▽

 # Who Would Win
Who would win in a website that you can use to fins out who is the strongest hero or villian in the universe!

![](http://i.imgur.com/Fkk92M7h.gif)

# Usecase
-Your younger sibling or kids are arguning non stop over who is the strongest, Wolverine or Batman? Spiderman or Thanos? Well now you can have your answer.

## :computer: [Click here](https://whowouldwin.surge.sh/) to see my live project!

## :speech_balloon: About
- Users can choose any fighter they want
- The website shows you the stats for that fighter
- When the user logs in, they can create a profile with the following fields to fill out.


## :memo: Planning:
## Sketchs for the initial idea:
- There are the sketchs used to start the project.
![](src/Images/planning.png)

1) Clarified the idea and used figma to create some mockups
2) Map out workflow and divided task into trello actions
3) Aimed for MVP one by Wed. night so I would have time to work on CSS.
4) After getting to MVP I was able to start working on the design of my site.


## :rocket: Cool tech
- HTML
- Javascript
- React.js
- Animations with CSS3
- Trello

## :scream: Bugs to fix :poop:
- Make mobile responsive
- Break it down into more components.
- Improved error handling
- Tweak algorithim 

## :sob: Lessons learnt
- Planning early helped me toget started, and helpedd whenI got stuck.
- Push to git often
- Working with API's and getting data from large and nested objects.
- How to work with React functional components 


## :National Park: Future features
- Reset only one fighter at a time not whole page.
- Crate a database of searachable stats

△
▽

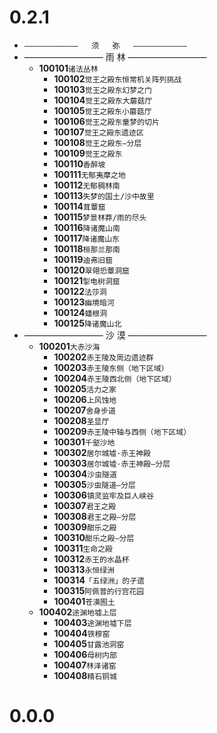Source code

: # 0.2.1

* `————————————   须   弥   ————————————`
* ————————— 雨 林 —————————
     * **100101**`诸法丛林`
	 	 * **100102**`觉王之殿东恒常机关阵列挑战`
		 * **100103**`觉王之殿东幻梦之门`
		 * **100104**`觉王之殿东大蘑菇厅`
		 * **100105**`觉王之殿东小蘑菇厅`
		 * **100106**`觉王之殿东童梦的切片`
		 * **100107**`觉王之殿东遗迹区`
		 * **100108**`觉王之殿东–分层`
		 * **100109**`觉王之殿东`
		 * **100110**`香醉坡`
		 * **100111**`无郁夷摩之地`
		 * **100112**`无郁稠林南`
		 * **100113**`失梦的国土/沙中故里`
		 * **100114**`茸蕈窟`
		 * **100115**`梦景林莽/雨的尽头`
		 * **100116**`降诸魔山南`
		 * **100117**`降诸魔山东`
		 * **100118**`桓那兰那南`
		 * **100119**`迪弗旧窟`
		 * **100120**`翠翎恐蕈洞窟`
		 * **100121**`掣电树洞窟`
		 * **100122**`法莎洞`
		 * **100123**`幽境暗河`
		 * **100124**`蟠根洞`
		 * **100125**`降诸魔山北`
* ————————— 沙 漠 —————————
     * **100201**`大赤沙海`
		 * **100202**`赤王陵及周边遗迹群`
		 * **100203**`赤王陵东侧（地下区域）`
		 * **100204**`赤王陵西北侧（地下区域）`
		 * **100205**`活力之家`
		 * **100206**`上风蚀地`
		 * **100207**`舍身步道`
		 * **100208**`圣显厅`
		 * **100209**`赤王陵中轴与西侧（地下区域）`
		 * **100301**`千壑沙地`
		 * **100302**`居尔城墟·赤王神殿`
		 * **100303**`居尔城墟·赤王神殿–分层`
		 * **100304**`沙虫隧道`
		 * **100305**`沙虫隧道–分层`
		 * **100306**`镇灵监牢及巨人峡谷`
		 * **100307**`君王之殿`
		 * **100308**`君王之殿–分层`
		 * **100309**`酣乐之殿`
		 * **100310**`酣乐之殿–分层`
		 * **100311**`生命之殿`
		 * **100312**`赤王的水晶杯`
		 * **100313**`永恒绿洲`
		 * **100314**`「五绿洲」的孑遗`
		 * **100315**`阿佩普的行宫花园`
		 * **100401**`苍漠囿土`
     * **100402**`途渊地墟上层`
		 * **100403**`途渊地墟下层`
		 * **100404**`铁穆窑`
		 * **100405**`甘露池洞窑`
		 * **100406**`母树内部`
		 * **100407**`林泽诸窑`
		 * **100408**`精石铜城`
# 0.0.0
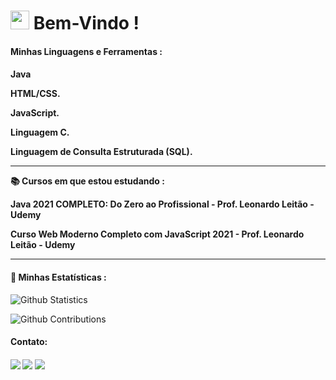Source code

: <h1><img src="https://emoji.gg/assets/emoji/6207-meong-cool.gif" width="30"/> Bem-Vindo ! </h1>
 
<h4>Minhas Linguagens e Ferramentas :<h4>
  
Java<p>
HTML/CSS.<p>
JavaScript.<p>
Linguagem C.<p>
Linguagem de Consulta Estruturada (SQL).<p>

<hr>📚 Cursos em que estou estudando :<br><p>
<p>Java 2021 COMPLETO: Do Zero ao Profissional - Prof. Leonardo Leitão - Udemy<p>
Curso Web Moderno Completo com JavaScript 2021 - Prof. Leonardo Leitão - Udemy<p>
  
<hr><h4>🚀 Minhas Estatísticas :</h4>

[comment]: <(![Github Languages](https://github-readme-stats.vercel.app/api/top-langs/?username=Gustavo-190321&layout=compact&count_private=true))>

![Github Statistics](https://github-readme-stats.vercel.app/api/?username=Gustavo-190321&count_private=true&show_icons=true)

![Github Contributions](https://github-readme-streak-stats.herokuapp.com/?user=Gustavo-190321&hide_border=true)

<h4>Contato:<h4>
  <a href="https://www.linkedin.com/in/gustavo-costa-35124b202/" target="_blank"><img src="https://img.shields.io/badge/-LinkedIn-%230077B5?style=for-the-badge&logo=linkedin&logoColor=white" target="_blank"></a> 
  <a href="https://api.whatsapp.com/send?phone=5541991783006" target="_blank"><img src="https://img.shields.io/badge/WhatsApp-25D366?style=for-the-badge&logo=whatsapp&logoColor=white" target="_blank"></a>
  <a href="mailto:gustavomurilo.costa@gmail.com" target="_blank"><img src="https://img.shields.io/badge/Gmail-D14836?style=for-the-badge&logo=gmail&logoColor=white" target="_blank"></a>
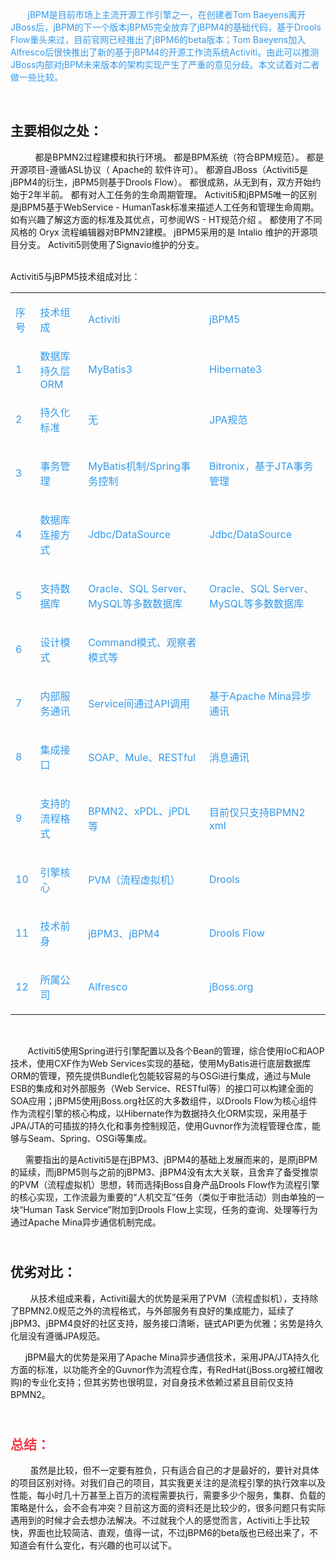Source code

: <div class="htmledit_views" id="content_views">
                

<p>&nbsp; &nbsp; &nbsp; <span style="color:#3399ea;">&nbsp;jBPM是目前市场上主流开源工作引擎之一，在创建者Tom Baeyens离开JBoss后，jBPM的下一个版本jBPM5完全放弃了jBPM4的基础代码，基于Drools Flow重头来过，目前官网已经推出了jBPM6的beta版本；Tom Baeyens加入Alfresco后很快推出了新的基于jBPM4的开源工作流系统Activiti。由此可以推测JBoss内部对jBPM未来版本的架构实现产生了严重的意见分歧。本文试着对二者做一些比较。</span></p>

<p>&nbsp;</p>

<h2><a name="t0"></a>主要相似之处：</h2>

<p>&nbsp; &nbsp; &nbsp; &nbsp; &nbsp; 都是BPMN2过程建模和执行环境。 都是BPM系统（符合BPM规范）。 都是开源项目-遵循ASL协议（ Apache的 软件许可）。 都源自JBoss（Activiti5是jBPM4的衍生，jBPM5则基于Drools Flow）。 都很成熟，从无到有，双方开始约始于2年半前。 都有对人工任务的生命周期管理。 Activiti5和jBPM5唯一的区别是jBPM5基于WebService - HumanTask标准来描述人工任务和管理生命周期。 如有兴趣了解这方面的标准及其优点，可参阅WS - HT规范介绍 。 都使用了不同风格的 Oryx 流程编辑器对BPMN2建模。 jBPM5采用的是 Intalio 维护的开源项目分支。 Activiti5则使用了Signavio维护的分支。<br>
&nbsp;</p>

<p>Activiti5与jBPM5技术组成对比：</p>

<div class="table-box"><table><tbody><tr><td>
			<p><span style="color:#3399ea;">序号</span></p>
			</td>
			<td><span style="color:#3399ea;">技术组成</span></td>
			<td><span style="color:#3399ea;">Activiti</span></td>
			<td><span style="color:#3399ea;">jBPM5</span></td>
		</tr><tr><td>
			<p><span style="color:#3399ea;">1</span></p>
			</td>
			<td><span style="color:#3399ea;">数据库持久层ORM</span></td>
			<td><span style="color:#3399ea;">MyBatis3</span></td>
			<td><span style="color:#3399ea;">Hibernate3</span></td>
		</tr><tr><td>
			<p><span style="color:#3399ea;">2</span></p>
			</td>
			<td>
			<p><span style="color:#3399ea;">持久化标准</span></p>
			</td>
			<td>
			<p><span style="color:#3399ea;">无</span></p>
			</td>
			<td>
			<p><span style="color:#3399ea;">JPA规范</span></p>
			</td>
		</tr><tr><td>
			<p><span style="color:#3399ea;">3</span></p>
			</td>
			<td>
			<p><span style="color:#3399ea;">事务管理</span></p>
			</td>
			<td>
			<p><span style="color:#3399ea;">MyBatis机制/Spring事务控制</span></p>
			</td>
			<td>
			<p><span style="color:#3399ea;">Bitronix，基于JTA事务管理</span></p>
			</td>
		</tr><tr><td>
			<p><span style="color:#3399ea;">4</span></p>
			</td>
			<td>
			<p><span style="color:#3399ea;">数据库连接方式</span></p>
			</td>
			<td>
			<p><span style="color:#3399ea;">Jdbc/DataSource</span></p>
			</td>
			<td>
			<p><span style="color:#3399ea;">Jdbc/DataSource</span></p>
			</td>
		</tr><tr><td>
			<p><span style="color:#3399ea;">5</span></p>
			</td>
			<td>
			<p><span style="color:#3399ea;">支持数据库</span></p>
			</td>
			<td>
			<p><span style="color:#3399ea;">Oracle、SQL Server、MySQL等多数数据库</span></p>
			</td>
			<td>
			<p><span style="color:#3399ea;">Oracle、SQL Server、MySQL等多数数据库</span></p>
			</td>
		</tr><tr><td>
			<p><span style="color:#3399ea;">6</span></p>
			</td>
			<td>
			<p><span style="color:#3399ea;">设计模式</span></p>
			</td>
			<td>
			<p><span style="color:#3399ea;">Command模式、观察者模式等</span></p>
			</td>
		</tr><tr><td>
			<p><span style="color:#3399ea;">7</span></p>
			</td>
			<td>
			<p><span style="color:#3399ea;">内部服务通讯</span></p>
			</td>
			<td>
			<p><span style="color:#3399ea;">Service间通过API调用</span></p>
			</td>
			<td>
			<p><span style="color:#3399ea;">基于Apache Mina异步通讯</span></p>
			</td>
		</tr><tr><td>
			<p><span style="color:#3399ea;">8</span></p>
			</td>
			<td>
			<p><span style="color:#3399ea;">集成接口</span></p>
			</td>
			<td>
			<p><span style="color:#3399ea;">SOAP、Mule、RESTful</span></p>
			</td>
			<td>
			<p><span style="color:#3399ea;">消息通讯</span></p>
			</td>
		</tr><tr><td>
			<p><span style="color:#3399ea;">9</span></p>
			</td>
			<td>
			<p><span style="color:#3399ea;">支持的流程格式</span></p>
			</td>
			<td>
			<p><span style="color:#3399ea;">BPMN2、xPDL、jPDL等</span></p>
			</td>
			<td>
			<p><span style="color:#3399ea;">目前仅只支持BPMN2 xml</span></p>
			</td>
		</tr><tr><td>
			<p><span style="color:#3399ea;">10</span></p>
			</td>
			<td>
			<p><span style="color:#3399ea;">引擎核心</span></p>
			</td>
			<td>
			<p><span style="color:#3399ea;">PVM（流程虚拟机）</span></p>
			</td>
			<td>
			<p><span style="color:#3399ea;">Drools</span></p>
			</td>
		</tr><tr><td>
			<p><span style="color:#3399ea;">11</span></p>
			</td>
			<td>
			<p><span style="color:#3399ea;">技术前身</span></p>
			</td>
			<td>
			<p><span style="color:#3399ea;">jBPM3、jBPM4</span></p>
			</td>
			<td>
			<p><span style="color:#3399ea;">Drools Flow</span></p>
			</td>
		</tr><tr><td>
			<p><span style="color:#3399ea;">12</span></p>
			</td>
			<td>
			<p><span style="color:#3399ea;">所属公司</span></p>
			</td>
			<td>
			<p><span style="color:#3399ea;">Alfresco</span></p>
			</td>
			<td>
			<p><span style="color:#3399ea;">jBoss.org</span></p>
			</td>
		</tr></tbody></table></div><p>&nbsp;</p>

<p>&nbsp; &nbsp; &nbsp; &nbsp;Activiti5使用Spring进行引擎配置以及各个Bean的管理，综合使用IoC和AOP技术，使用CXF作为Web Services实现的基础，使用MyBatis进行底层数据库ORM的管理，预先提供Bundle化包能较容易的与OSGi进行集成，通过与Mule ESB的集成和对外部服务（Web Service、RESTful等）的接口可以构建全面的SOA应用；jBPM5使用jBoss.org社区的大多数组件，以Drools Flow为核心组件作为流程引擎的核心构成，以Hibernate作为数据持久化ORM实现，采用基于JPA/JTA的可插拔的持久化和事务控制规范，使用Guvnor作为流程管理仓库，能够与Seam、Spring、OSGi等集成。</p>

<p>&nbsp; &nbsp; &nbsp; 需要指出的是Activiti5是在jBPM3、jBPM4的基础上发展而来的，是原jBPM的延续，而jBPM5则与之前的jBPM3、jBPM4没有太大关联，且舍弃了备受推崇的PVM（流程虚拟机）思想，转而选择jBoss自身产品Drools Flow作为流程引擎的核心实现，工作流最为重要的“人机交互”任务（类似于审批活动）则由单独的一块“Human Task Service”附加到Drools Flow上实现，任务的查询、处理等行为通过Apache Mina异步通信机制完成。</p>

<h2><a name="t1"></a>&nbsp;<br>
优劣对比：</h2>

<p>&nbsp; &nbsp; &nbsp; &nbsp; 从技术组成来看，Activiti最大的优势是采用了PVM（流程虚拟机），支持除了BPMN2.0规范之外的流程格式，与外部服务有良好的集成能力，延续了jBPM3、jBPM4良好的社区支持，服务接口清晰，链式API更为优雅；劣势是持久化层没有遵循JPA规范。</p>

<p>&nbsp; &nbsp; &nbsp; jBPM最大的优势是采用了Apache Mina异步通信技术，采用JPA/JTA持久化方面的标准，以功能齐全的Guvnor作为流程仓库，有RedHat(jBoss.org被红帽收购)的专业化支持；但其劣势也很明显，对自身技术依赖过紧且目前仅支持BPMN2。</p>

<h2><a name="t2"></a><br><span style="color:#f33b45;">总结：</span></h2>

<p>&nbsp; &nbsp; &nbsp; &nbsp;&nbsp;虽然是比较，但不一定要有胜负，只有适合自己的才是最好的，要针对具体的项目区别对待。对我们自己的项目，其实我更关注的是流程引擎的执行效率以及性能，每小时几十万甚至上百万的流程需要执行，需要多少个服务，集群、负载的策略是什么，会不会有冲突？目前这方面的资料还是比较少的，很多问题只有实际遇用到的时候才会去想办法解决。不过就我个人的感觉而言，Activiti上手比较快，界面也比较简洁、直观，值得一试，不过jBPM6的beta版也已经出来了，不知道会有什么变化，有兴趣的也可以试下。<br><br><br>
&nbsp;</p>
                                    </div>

△
▽

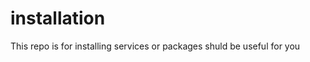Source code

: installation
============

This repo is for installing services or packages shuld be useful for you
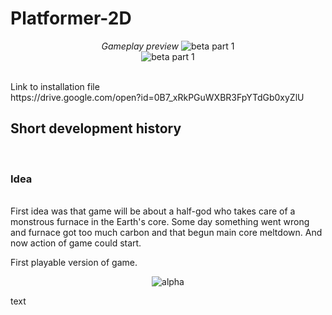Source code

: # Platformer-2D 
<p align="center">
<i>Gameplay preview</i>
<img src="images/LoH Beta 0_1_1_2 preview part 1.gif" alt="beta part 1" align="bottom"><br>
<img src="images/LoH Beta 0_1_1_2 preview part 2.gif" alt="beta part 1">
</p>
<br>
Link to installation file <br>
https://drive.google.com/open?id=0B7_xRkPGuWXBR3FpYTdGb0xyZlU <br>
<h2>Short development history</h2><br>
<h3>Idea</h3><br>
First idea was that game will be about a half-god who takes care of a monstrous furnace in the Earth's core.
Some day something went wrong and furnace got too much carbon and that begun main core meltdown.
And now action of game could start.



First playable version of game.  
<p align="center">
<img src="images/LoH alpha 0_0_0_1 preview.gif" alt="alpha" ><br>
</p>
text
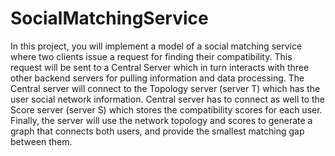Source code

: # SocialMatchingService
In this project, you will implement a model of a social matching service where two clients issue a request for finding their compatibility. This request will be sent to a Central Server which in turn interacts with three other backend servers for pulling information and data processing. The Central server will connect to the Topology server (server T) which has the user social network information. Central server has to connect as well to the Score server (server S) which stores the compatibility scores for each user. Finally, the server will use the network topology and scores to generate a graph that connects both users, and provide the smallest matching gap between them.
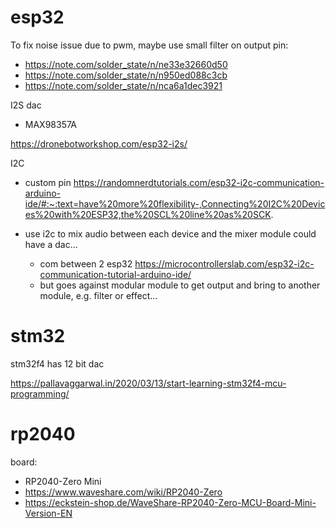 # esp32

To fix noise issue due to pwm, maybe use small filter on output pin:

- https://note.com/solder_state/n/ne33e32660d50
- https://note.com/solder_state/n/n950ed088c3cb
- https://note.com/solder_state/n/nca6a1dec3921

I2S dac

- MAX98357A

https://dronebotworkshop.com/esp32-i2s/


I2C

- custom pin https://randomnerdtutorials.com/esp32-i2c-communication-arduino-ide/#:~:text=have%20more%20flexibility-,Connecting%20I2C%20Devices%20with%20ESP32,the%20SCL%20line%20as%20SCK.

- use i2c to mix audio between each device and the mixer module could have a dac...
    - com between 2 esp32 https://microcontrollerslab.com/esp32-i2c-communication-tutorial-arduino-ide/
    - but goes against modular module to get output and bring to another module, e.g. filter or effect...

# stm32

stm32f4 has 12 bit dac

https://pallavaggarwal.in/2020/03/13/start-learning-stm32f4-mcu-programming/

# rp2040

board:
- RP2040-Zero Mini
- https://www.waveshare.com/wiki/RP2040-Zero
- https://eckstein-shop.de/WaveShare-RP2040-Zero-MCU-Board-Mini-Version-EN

△

Across all the entries, how many lines hold the string "This"? Only the number is needed.

2